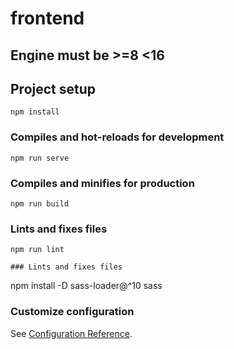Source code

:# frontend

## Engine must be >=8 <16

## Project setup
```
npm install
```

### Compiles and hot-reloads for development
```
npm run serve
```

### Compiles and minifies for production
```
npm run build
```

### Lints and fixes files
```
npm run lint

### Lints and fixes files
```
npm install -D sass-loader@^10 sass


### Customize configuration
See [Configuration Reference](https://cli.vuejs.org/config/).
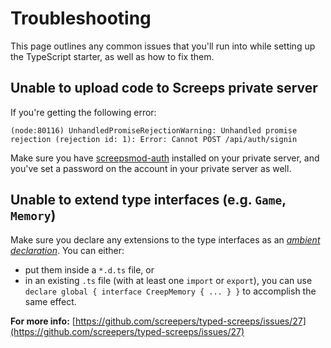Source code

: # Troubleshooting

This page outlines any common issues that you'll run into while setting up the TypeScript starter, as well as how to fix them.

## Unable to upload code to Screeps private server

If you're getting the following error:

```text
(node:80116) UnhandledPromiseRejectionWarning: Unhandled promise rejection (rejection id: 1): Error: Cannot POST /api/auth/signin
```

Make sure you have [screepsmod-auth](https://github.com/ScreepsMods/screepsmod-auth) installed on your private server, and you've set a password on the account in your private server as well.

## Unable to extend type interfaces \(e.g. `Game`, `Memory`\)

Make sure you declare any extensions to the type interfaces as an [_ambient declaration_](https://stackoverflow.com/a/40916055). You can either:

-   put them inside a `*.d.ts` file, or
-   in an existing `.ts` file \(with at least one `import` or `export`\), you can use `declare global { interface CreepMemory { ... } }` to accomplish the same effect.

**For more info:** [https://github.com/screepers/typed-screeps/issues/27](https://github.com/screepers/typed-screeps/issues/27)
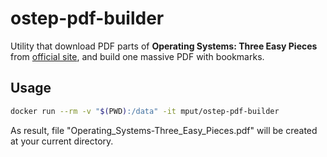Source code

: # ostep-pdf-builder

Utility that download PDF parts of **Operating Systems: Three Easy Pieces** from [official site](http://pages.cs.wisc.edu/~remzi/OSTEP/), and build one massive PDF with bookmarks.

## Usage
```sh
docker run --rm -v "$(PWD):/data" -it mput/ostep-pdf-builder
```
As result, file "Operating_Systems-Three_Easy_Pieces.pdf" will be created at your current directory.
...
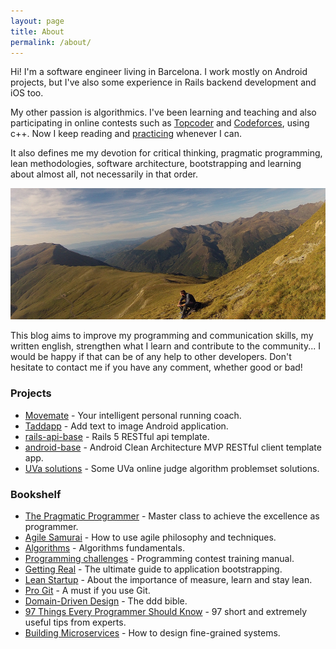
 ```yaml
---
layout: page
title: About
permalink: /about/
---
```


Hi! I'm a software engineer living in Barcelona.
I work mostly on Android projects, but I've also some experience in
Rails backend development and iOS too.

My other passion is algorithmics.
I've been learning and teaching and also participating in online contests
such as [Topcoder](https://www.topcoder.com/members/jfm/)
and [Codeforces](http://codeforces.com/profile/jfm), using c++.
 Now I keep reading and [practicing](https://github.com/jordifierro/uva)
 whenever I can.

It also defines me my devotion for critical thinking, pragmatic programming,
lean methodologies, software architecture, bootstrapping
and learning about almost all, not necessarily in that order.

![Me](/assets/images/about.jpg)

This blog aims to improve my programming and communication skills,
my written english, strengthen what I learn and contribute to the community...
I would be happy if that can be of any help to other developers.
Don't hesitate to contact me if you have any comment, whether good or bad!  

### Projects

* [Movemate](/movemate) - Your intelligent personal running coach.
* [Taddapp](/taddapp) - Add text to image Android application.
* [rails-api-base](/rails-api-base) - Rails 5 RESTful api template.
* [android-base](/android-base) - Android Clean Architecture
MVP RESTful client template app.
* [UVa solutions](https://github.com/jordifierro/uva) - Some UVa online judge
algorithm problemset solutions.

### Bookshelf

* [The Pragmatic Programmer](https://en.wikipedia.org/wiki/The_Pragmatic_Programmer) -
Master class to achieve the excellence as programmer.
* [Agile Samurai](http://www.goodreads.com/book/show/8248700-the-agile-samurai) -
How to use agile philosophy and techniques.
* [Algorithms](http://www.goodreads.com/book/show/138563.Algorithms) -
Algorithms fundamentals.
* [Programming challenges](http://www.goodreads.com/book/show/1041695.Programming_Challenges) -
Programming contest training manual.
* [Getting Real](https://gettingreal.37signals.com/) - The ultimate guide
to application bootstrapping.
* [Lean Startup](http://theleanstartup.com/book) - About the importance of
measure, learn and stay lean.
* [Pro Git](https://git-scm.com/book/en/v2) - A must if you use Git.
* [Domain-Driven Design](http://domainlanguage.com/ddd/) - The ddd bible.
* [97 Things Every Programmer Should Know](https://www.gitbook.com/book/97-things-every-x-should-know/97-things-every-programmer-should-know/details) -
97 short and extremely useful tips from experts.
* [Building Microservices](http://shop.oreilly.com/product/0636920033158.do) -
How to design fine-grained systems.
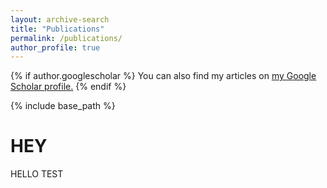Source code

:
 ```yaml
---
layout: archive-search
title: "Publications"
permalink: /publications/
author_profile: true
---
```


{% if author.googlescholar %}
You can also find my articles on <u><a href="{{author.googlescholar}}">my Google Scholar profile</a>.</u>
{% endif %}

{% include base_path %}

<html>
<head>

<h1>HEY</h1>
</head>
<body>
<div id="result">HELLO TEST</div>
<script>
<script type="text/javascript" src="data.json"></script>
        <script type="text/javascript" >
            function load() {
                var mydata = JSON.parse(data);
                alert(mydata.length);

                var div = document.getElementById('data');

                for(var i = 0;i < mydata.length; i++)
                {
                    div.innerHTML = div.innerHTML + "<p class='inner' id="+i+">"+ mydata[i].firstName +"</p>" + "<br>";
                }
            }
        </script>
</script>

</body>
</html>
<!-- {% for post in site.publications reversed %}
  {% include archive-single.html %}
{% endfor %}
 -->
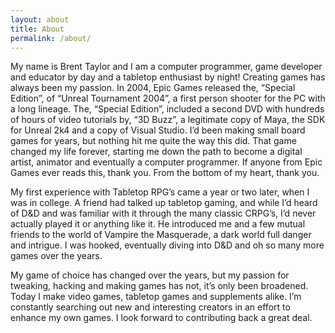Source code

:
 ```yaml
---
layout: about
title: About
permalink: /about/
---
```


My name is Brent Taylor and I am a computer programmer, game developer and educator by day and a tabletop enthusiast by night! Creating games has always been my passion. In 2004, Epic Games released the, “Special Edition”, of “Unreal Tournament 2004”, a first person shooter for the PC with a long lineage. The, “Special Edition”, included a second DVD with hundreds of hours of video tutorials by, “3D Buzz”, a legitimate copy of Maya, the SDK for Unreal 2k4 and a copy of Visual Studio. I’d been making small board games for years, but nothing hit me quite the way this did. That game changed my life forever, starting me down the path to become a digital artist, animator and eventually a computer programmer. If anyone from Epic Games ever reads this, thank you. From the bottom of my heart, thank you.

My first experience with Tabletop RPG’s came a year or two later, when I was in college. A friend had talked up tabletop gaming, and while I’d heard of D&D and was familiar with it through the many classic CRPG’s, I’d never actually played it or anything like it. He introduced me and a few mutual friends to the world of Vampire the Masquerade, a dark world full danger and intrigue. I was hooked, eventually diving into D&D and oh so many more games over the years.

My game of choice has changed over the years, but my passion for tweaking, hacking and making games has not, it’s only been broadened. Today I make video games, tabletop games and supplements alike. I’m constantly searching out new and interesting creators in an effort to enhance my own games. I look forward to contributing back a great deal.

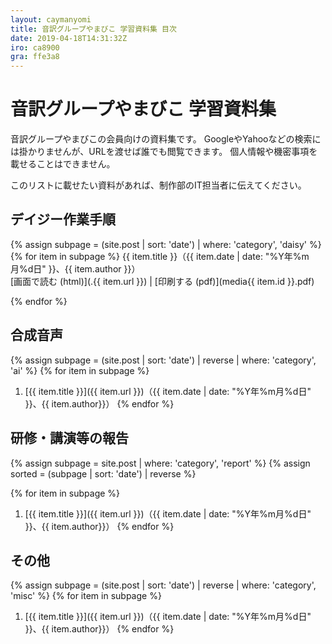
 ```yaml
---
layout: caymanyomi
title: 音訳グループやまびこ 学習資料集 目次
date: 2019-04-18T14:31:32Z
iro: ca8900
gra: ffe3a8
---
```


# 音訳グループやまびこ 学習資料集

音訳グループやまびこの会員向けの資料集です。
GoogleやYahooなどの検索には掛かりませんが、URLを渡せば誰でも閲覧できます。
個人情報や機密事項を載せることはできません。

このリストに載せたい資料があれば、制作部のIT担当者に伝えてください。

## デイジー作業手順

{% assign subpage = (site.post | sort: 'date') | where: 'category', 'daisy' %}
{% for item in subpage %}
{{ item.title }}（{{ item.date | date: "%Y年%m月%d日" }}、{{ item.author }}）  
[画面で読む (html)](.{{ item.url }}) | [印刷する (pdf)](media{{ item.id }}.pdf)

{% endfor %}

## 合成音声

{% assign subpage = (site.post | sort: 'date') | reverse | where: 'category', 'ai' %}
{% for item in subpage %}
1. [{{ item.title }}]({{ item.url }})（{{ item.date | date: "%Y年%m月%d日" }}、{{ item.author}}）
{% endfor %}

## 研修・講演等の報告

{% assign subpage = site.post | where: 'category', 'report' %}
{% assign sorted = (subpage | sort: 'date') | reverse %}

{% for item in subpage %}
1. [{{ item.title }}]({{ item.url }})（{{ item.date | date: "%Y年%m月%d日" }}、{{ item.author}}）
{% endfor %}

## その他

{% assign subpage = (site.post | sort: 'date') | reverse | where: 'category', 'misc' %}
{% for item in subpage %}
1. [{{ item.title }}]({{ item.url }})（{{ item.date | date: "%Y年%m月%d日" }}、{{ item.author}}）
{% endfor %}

_Work request_
When a line in the listing includes the word "tabletop", report that line in full.

_Worked solution_
My name is Brent Taylor and I am a computer programmer, game developer and educator by day and a tabletop enthusiast by night! Creating games has always been my passion. In 2004, Epic Games released the, “Special Edition”, of “Unreal Tournament 2004”, a first person shooter for the PC with a long lineage. The, “Special Edition”, included a second DVD with hundreds of hours of video tutorials by, “3D Buzz”, a legitimate copy of Maya, the SDK for Unreal 2k4 and a copy of Visual Studio. I’d been making small board games for years, but nothing hit me quite the way this did. That game changed my life forever, starting me down the path to become a digital artist, animator and eventually a computer programmer. If anyone from Epic Games ever reads this, thank you. From the bottom of my heart, thank you.
My first experience with Tabletop RPG’s came a year or two later, when I was in college. A friend had talked up tabletop gaming, and while I’d heard of D&D and was familiar with it through the many classic CRPG’s, I’d never actually played it or anything like it. He introduced me and a few mutual friends to the world of Vampire the Masquerade, a dark world full danger and intrigue. I was hooked, eventually diving into D&D and oh so many more games over the years.
My game of choice has changed over the years, but my passion for tweaking, hacking and making games has not, it’s only been broadened. Today I make video games, tabletop games and supplements alike. I’m constantly searching out new and interesting creators in an effort to enhance my own games. I look forward to contributing back a great deal.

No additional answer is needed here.